The business that you own may represent the vast majority of your personal wealth. It could also be evidence of a lifetime of career development and personal sacrifice. You naturally have specific intentions regarding your business.
Maybe you want your loved ones to sell it and live comfortably from the proceeds. Perhaps you would like to see someone that you love take over the company. As a business owner, you will likely need to factor in the three elements below when making major estate planning decisions to turn those hopes into your final legacy.
What the business is worth now and could be worth in the future
The value of your business has a major impact on the best way to transfer ownership and what a change in ownership could mean for the beneficiaries of your estate.
If the company is worth millions of dollars, there could be estate tax implications. Selling the business could also trigger income or capital gains taxes. You need to understand what the company is worth and could grow to be worth during your life so that your plans appropriately protect the company and your loved ones.

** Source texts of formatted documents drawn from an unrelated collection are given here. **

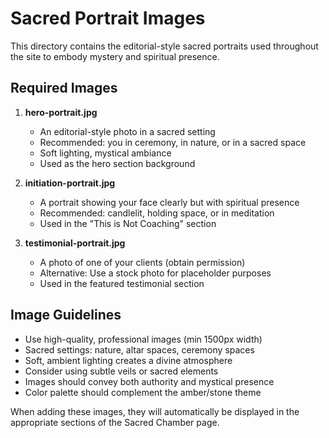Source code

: # Sacred Portrait Images

This directory contains the editorial-style sacred portraits used throughout the site to embody mystery and spiritual presence.

## Required Images

1. **hero-portrait.jpg**
   - An editorial-style photo in a sacred setting
   - Recommended: you in ceremony, in nature, or in a sacred space
   - Soft lighting, mystical ambiance
   - Used as the hero section background
   
2. **initiation-portrait.jpg**
   - A portrait showing your face clearly but with spiritual presence
   - Recommended: candlelit, holding space, or in meditation
   - Used in the "This is Not Coaching" section
   
3. **testimonial-portrait.jpg**
   - A photo of one of your clients (obtain permission)
   - Alternative: Use a stock photo for placeholder purposes
   - Used in the featured testimonial section

## Image Guidelines

- Use high-quality, professional images (min 1500px width)
- Sacred settings: nature, altar spaces, ceremony spaces
- Soft, ambient lighting creates a divine atmosphere
- Consider using subtle veils or sacred elements
- Images should convey both authority and mystical presence
- Color palette should complement the amber/stone theme

When adding these images, they will automatically be displayed in the appropriate sections of the Sacred Chamber page.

The right candidate to assume your role
While you may dream of leaving your business to your child, they may not have the right personality or skill to properly manage the business. You may need to consider transferring ownership interests or financial value to some people while assigning responsibility for the company to others.
A succession plan can be an important tool for those who expect the company they own to continue operating after they die. Providing guidance for choosing or training a successor can increase the company’s chances of thriving after you’re gone.

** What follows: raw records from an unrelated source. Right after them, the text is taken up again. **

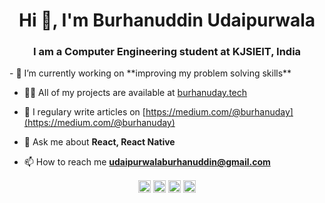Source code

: <h1 align="center">Hi 👋, I'm Burhanuddin Udaipurwala</h1>
<h3 align="center">I am a Computer Engineering student at KJSIEIT, India</h3>
- 🔭 I’m currently working on **improving my problem solving skills**

- 👨‍💻 All of my projects are available at [burhanuday.tech](burhanuday.tech)

- 📝 I regulary write articles on [https://medium.com/@burhanuday](https://medium.com/@burhanuday)

- 💬 Ask me about **React, React Native**

- 📫 How to reach me **udaipurwalaburhanuddin@gmail.com**

<p align="center">
<a href="https://dev.to/burhanuday" target="blank"><img align="center" src="https://cdn.jsdelivr.net/npm/simple-icons@3.0.1/icons/dev-dot-to.svg" alt="burhanuday" height="20" width="20" /></a>
<a href="https://twitter.com/burhanuday" target="blank"><img align="center" src="https://cdn.jsdelivr.net/npm/simple-icons@3.0.1/icons/twitter.svg" alt="burhanuday" height="20" width="20" /></a>
<a href="https://linkedin.com/in/burhanuddin-udaipurwala" target="blank"><img align="center" src="https://cdn.jsdelivr.net/npm/simple-icons@3.0.1/icons/linkedin.svg" alt="burhanuddin-udaipurwala" height="20" width="20" /></a>
<a href="https://instagram.com/burhanuday" target="blank"><img align="center" src="https://cdn.jsdelivr.net/npm/simple-icons@3.0.1/icons/instagram.svg" alt="burhanuday" height="20" width="20" /></a>
</p>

Your relationship with your family members
If your children resent how much time you committed to the business, they might intentionally undermine your wishes by closing or selling the company after your death. On the other hand, you may worry that one of your children will be susceptible to pressure from the others regarding how they run the company.
You may need to factor in your family relationships when you make decisions about management and ownership. Some people may even want to use a trust to transfer business interests to prevent family members from starting unnecessary conflict due to the value of the company.
Estate planning as a business owner often requires a little more consideration, but it also provides you with more of an opportunity to have an impact on others.